Smalltalk › Frameworks & Tools › Moose

Indentation Sensitive Languages in PetitParser

_‹ Previous Topic Next Topic _›

Classic

List

Threaded

4 messages Options

kurs.jan

Indentation Sensitive Languages in PetitParser

Hi All,

I have pushed a new version for indentation sensitivity into the PetitParser. If I am not mistaken, with the new changes, you can parse languages such as Python, F#, Haskell, YAML or Markdown. There are proof of concept implementations in the PetitParser repository. YAML and Markdwon are almost complete, for Python only the indentation-sensitive rules.

There is a small introduction to the indentation parsing with PetitParser (http://scg.unibe.ch/research/indentParsing), let me know, if you are missing something or if you want to know something more. There are also many examples of the indentation sensitive grammars in the repository.

If you wonder about performance, the indentation sensitive grammar is approximately five times slower, because the position and an extra indentation stack is remembered instead of the simple position. If you don't use indentation, there is no slowdown. I am working on improvements, any ideas are welcome :)

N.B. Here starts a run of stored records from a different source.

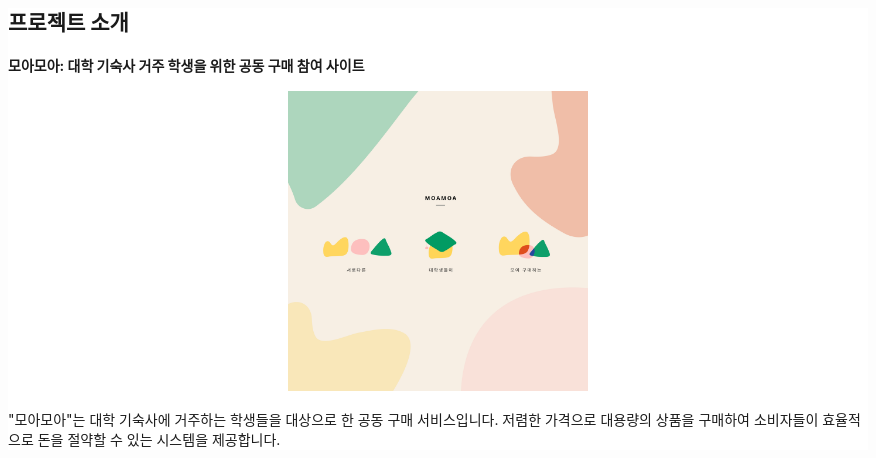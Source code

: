 ## 프로젝트 소개
**모아모아: 대학 기숙사 거주 학생을 위한 공동 구매 참여 사이트**
<p align ="center">
<img src="ForReadMe/moamoaLogo/moamoa_identity.png" width="300" height="300">
</p>

"모아모아"는 대학 기숙사에 거주하는 학생들을 대상으로 한 공동 구매 서비스입니다. 저렴한 가격으로 대용량의 상품을 구매하여 소비자들이 효율적으로 돈을 절약할 수 있는 시스템을 제공합니다.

If you don't like new changes, you can still stable version (ConfigurationOfPetitParser loadStable) or version 1.11.

Regards,

Jan

_______________________________________________
Moose-dev mailing list
[hidden email]
https://www.iam.unibe.ch/mailman/listinfo/moose-dev

Thierry Goubier

Re: Indentation Sensitive Languages in PetitParser

Hi Jan,

2015-04-02 16:36 GMT+02:00 Jan Kurš <[hidden email]>:

Hi All,

I have pushed a new version for indentation sensitivity into the PetitParser. If I am not mistaken, with the new changes, you can parse languages such as Python, F#, Haskell, YAML or Markdown. There are proof of concept implementations in the PetitParser repository. YAML and Markdwon are almost complete, for Python only the indentation-sensitive rules.

There is a small introduction to the indentation parsing with PetitParser (http://scg.unibe.ch/research/indentParsing), let me know, if you are missing something or if you want to know something more. There are also many examples of the indentation sensitive grammars in the repository.

This is interesting. Thanks for the description and the link.

One note in the end: isn't it that in fact what you are eating with the indentation stack is more than whitespace (i.e. bullet points)? See last paragraph, because your approach benefit is that you can use more than whitespace as indent, anything arbitrary would do, if I have understood correctly.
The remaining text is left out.